Liu Hangsheng, Phelps Charles E, Veazie Peter J, Dick Andrew W, Klein Jonathan D, Shone Laura P, Noyes Katia, Szilagyi Peter G
The RAND Corporation, Pittsburgh, PA 15213, USA.
Health Serv Res. 2009 Jun;44(3):843-61. doi: 10.1111/j.1475-6773.2009.00946.x. Epub 2009 Feb 4.
To examine whether low-income parents of children enrolled in the New York State Children's Health Insurance Program (SCHIP) choose managed care plans with better quality of care.
2001 New York SCHIP evaluation data; 2001 New York State Managed Care Plan Performance Report; 2000 New York State Managed Care Enrollment Report.

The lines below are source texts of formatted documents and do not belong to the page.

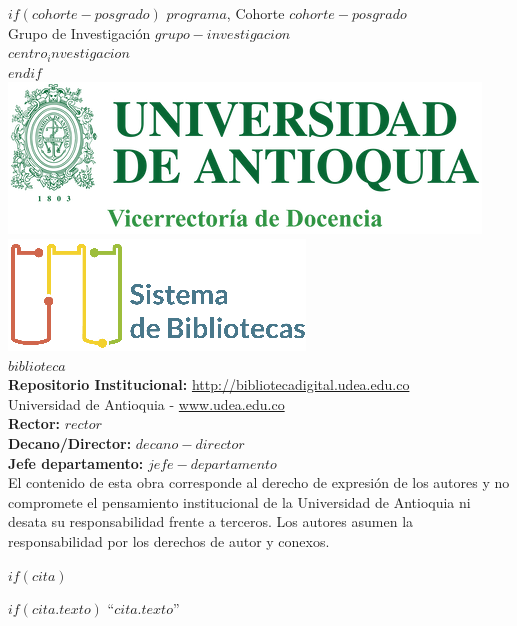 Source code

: \vspace{1cm}
$if(cohorte-posgrado)$
\noindent
{$programa$, Cohorte $cohorte-posgrado$}\\
{Grupo de Investigación $grupo-investigacion$}\\
{$centro_investigacion$}\\[1cm]
$endif$
%
\includegraphics{assets/escudo_udea_vice.png}\quad
\includegraphics{assets/sis_biblo.png}\\
{$biblioteca$}\\[1cm]
%
{\textbf{Repositorio Institucional:} \url{http://bibliotecadigital.udea.edu.co}}\\[1cm]
{Universidad de Antioquia - \url{www.udea.edu.co}}\\[0.5cm]
%
{\textbf{Rector:} $rector$}\\
{\textbf{Decano/Director:} $decano-director$}\\
{\textbf{Jefe departamento:} $jefe-departamento$}\\[1cm]
%
El contenido de esta obra corresponde al derecho de expresión de los autores y no compromete el pensamiento institucional de la Universidad de Antioquia ni desata su responsabilidad frente a terceros. Los autores asumen la responsabilidad por los derechos de autor y conexos.
\newpage


$if(cita)$

\thispagestyle{empty}

\vspace*{0.2\textheight}

$if(cita.texto)$
\noindent``{\itshape $cita.texto$}''\bigbreak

Each market was defined as a county. A final sample of 2,325 new enrollees was analyzed after excluding those in markets with only one SCHIP plan. Plan quality was measured using seven Consumer Assessment of Health Plans Survey (CAHPS) and three Health Plan Employer Data and Information Set (HEDIS) scores. A conditional logit model was applied with plan and individual/family characteristics as covariates.
There were 30 plans in the 45 defined markets. The choice probability increased 2.5 percentage points for each unit increase in the average CAHPS score, and the association was significantly larger in children with special health care needs. However, HEDIS did not show any statistically significant association with plan choice.
Low-income parents do choose managed care plans with higher CAHPS scores for their newly enrolled children, suggesting that overall quality could improve over time because of the dynamics of enrollment.
研究参加纽约州儿童健康保险计划(SCHIP)的低收入家庭父母是否会选择医疗质量更高的管理式医疗计划。
2001年纽约州儿童健康保险计划评估数据;2001年纽约州管理式医疗计划绩效报告;2000年纽约州管理式医疗参保报告。
每个市场定义为一个县。在排除只有一个儿童健康保险计划的市场中的参保者后,对2325名新参保者的最终样本进行了分析。使用七项健康计划消费者评估调查(CAHPS)分数和三项健康计划雇主数据与信息集(HEDIS)分数来衡量计划质量。应用条件logit模型,将计划以及个人/家庭特征作为协变量。
在45个定义的市场中有30个计划。平均CAHPS分数每增加一个单位,选择概率增加2.5个百分点,并且这种关联在有特殊医疗需求的儿童中显著更大。然而,HEDIS与计划选择未显示出任何统计学上的显著关联。
低收入家庭父母确实会为新参保的孩子选择CAHPS分数更高的管理式医疗计划,这表明由于参保动态变化,总体质量可能会随着时间推移而提高。